The data released by the US Bureau of Labor Statistics last week was quite a slap in the face: non-farm employment increased by 119,000, which sounds good, right? But manufacturing jobs directly evaporated by 6,000. Even more dramatic, Trump launched a tariff war in April, claiming it would revitalize factories, but after half a year, factory jobs have cumulatively dropped by 59,000, falling for six consecutive months.
Some economic commentators have bluntly said that this is the first time since the pandemic that the US has started losing blue-collar jobs. Manufacturing is shrinking, and growth in construction and logistics is almost zero. The white-collar side has long been a mess—big company layoffs are making headlines one after another, and academic papers are starting to discuss AI taking jobs. Previously, people thought blue-collar work was a fallback—if you couldn't stay in the office, you could still go to the factory. Now, even that path is narrowing.
Laura Ulrich, a recruiting expert at Fortune magazine, put it very directly: "It's ironic that manufacturing is so weak, because tariffs were supposed to protect domestic factories and increase jobs." But what's the reality? The uncertainty brought by tariffs has made factories more conservative, and affected companies can only cut labor costs to maintain profits. Aside from the healthcare and hospitality industries still hiring, most other sectors are contracting.
Economists explain it simply: the price of imported raw materials and intermediate goods has risen, production costs have gone up, so who dares to hire on a large scale? Opening factories in the US was already prohibitively expensive; paying tariffs to import goods has actually become the easiest choice.
There's a similar story in China. White-collar jobs are hard to find, so many people have turned to delivery, ride-hailing, and courier services, but those industries are also reaching saturation. The civil service exam is now even more popular than graduate school exams, which shows just how anxious people are about the future.
China and the US manufacturing sectors share another pain point: factories are actually short on highly skilled workers, but can't hire any. Ford has 5,000 mechanic positions open, some paying up to $120,000 a year, but there just aren't enough qualified people. Deloitte's 2024 survey of over 200 US manufacturing companies found that over 65% said hiring and retention were their biggest challenges. Chinese manufacturing companies are also looking for people, but overall, society is still not very willing to learn practical manufacturing skills.

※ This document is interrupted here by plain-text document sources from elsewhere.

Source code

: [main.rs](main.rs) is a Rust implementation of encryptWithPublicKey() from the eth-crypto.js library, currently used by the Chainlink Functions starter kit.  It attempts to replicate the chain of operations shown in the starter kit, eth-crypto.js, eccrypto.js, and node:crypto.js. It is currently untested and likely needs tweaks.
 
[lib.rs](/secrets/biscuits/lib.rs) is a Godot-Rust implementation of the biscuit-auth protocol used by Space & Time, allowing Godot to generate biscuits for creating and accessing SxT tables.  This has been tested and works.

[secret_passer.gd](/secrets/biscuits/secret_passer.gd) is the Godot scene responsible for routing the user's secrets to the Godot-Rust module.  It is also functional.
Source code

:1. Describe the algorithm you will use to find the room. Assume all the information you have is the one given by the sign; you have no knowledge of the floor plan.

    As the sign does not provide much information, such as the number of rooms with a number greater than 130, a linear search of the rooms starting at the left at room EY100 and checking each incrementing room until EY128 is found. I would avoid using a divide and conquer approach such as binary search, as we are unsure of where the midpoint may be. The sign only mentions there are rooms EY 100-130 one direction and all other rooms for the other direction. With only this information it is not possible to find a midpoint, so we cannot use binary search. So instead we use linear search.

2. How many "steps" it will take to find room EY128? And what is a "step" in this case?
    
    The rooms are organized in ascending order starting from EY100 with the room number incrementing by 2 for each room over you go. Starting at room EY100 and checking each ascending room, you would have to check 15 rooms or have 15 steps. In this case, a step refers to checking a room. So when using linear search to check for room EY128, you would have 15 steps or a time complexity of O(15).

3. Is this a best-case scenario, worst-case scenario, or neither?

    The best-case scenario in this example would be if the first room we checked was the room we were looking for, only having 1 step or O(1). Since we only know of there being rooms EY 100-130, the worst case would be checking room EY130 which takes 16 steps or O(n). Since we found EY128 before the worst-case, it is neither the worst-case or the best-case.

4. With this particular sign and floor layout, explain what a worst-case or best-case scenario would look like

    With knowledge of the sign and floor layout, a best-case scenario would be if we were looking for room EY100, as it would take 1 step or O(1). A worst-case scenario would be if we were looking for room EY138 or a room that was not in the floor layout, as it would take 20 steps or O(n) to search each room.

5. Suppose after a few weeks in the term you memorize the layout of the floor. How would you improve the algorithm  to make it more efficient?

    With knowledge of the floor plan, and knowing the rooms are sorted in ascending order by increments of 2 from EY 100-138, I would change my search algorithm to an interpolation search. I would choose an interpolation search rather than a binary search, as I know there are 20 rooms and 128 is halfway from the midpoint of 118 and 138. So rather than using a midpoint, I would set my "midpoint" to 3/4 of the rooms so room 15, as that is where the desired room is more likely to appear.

In recent years, global central banks have been pumping money into the system and printing at scale, intending to save the economy and create jobs. But what about the results? Economic growth and employment data are lackluster. What has really changed? Stock, gold, and cryptocurrency prices are soaring—but those are games for the capital markets and have nothing to do with ordinary people finding jobs.
So, where is the core of the problem? Whether blue-collar or white-collar, the skills of ordinary people are increasingly expensive and inefficient compared to machines. Factory workers in Southeast and South Asia earn much less than those in China, but they still can't compete with the sheer number and efficiency of Chinese factory machines. The white-collar story is even more awkward—a lot of jobs are, in truth, dispensable, and when companies need to protect profits, there's plenty of room for layoffs.
Human productivity has been advancing all along, especially with China at the center. But society as a whole hasn't become more relaxed; instead, there's widespread anxiety about the value of labor. More and more people lack confidence in the future. The only sector that seems to be booming is hospitality and tourism—those whose wealth and social status are secure are traveling all over East Asia and the West, and demand is growing nicely.
So much money has been printed, the stock market is up, crypto prices are soaring, but ordinary people's jobs haven't increased. This is probably the most surreal reality of our times.